22 04 20

Quand, opé­rant sur des réa­li­tés, pommes, poires, fraises, amandes, je me forme l’i­dée géné­rale de « fruit » ; quand, allant plus loin, je m’i­ma­gine que mon idée abs­traite « le fruit », déduite des fruits réels, est un être qui existe en dehors de moi et, bien plus, consti­tue l’es­sence véri­table de la poire, de la pomme, etc., je déclare — en lan­gage spé­cu­la­tif — que « le fruit » est la « sub­stance » de la poire, de la pomme, de l’a­mande, etc. Je dis donc que ce qu’il y a d’es­sen­tiel dans la poire ou la pomme, ce n’est pas d’être poire ou pomme. Ce qui est essen­tiel dans ces choses, ce n’est pas leur être réel, per­cep­tible aux sens, mais l’es­sence que j’en ai abs­traite et que je leur ai attri­buée, l’es­sence de ma repré­sen­ta­tion : « le fruit ». Je déclare alors que la pomme, la poire, l’a­mande, etc., sont de simples formes d’exis­tence, des modes « du fruit ». […] Les divers fruits pro­fanes sont diverses mani­fes­ta­tions vivantes du « fruit unique » ; ce sont des cris­tal­li­sa­tions que forme « le fruit » lui-même.
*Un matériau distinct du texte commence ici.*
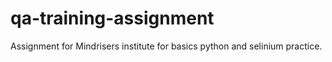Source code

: # qa-training-assignment
Assignment for Mindrisers institute for basics python and selinium practice.
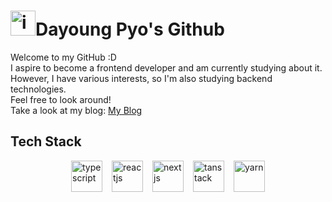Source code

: # <img src="https://techstack-generator.vercel.app/github-icon.svg" alt="icon" width="40" height="40" />Dayoung Pyo's Github

Welcome to my GitHub :D  
I aspire to become a frontend developer and am currently studying about it.  
However, I have various interests, so I'm also studying backend technologies.  
Feel free to look around!  
Take a look at my blog: [My Blog](https://celestedayoung.netlify.app/)

## Tech Stack

<div style="display: flex; gap: 15px; justify-content: center">
<img src="https://github.com/user-attachments/assets/065b7524-691e-4912-a51e-cf780f1a2562" alt="typescript" width="50" height="50" />
<img src="https://github.com/user-attachments/assets/1a600753-bd1f-4b99-8615-01c203c58762" alt="reactjs" width="50" height="50" />
<img src="https://github.com/user-attachments/assets/ba66b466-b1e3-4ffe-be22-95629050b67f" alt="nextjs" width="50" height="50" />
<img src="https://github.com/user-attachments/assets/821fa329-bbe3-418d-9232-32e2e0f1b4c9" alt="tanstack" width="50" height="50" />
<img src="https://github.com/user-attachments/assets/313ac492-1c09-4f41-9845-867dc574b1d3" alt="yarn" width="50" height="50" />
</div>
</div>
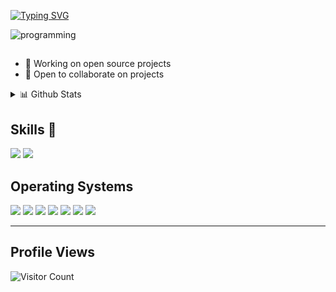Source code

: [![Typing SVG](https://readme-typing-svg.demolab.com/?lines=Hi+I'm+Nathalon)](https://git.io/typing-svg)

![programming](https://user-images.githubusercontent.com/69394316/147802356-8b95b587-0749-43c4-8111-57fe4f6525ed.gif)

##

- 🔭 Working on open source projects
- 👯 Open to collaborate on projects

<details>
  <summary>📊 Github Stats</summary>

  <p align="center"> <img src="https://github-readme-stats.vercel.app/api?username=Nathalon&show_icons=true&theme=gotham" alt="Nathalon's Stats" /> 

</details>

## Skills 🚀

![](https://img.shields.io/badge/Python-3776AB?style=for-the-badge&logo=python&logoColor=white)
![](https://img.shields.io/badge/Ruby-CC342D?style=for-the-badge&logo=ruby&logoColor=white)

## Operating Systems

![](https://img.shields.io/badge/Kali-268BEE?style=for-the-badge&logo=kalilinux&logoColor=white)
![](https://img.shields.io/badge/Debian-D70A53?style=for-the-badge&logo=debian&logoColor=white)
![](https://img.shields.io/badge/Tails%20-56347C?&style=for-the-badge&logo=tails&logoColor=white)
![](https://img.shields.io/badge/Ubuntu-E95420?style=for-the-badge&logo=ubuntu&logoColor=white)
![](https://img.shields.io/badge/chrome%20os-3d89fc?style=for-the-badge&logo=google%20chrome&logoColor=white)
![](https://img.shields.io/badge/Android-3DDC84?style=for-the-badge&logo=android&logoColor=white)
![](https://img.shields.io/badge/Windows-0078D6?style=for-the-badge&logo=windows&logoColor=white)

********

## Profile Views
  
![Visitor Count](https://profile-counter.glitch.me/{Nathalon}/count.svg) 
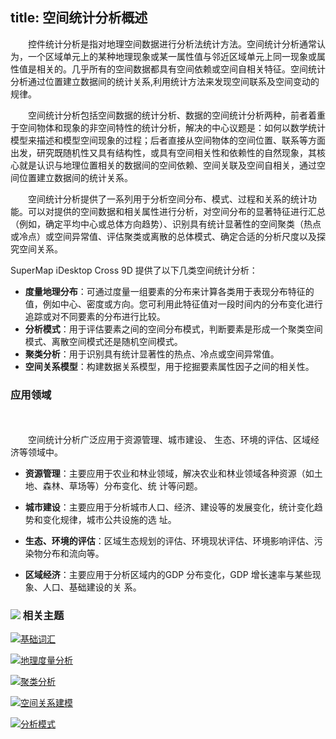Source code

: title: 空间统计分析概述
---

　　控件统计分析是指对地理空间数据进行分析法统计方法。空间统计分析通常认为，一个区域单元上的某种地理现象或某一属性值与邻近区域单元上同一现象或属性值是相关的。几乎所有的空间数据都具有空间依赖或空间自相关特征。空间统计分析通过位置建立数据间的统计关系,利用统计方法来发现空间联系及空间变动的规律。
 
　　空间统计分析包括空间数据的统计分析、数据的空间统计分析两种，前者着重于空间物体和现象的非空间特性的统计分析，解决的中心议题是：如何以数学统计模型来描述和模型空间现象的过程；后者直接从空间物体的空间位置、联系等方面出发，研究既随机性又具有结构性，或具有空间相关性和依赖性的自然现象，其核心就是认识与地理位置相关的数据间的空间依赖、空间关联及空间自相关，通过空间位置建立数据间的统计关系。

　　空间统计分析提供了一系列用于分析空间分布、模式、过程和关系的统计功能。可以对提供的空间数据和相关属性进行分析，对空间分布的显著特征进行汇总（例如，确定平均中心或总体方向趋势）、识别具有统计显著性的空间聚类（热点或冷点）或空间异常值、评估聚类或离散的总体模式、确定合适的分析尺度以及探究空间关系。

  SuperMap iDesktop Cross 9D 提供了以下几类空间统计分析：

- **度量地理分布**：可通过度量一组要素的分布来计算各类用于表现分布特征的值，例如中心、密度或方向。您可利用此特征值对一段时间内的分布变化进行追踪或对不同要素的分布进行比较。
- **分析模式**：用于评估要素之间的空间分布模式，判断要素是形成一个聚类空间模式、离散空间模式还是随机空间模式。
- **聚类分析**：用于识别具有统计显著性的热点、冷点或空间异常值。
- **空间关系模型**：构建数据关系模型，用于挖掘要素属性因子之间的相关性。

### 应用领域
　　

　　空间统计分析广泛应用于资源管理、城市建设、 生态、环境的评估、区域经济等领域中。

-  **资源管理**：主要应用于农业和林业领域，解决农业和林业领域各种资源（如土地、森林、草场等）分布变化、统
计等问题。

-  **城市建设**：主要应用于分析城市人口、经济、建设等的发展变化，统计变化趋势和变化规律，城市公共设施的选
址。
-  **生态、环境的评估**：区域生态规划的评估、环境现状评估、环境影响评估、污染物分布和流向等。
-  **区域经济**：主要应用于分析区域内的GDP 分布变化，GDP 增长速率与某些现象、人口、基础建设的关
系。

  


### ![](img/seealso.png) 相关主题

![](img/smalltitle.png)[基础词汇](BasicVocabulary.html)

![](img/smalltitle.png)[地理度量分析](MeasureGeographicDistributions.html)

![](img/smalltitle.png)[聚类分析](Clusters.html)

![](img/smalltitle.png)[空间关系建模](SpatialRelationshipModeling.html)

![](img/smalltitle.png)[分析模式](AnalyzingPatterns.html)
C’est ain­si, par exemple, que dans la pomme « le fruit » se donne une exis­tence de pomme, dans la poire une exis­tence de poire. Il ne faut donc plus dire, comme quand on consi­dé­rait la sub­stance : la poire est « le fruit », la pomme est « le fruit », l’a­mande est « le fruit » ; mais bien : « le fruit » se pose comme poire, « le fruit » se pose comme pomme, « le fruit » se pose comme amande, et les dif­fé­rences qui séparent pommes, poires, amandes, ce sont les auto­dif­fé­ren­cia­tions « du fruit », et elles font des fruits par­ti­cu­liers des chaî­nons dif­fé­rents dans le pro­cès vivant « du fruit ». « Le fruit » n’est donc plus une uni­té vide, indif­fé­ren­ciée ; il est l’u­ni­té en tant qu’u­ni­ver­sa­li­té, en tant que « tota­li­té » des fruits qui forment une « série orga­ni­que­ment arti­cu­lée ». Dans chaque terme de cette série, « le fruit » se donne une exis­tence plus déve­lop­pée, plus pro­non­cée, pour finir, en tant que « réca­pi­tu­la­tion » de tous les fruits, par être en même temps l’u­ni­té vivante qui tout à la fois contient, dis­sout en elle-même cha­cun d’eux et les engendre, de la même façon que toutes les par­ties du corps se dis­solvent sans cesse dans le sang et sont sans cesse engen­drées à par­tir du sang.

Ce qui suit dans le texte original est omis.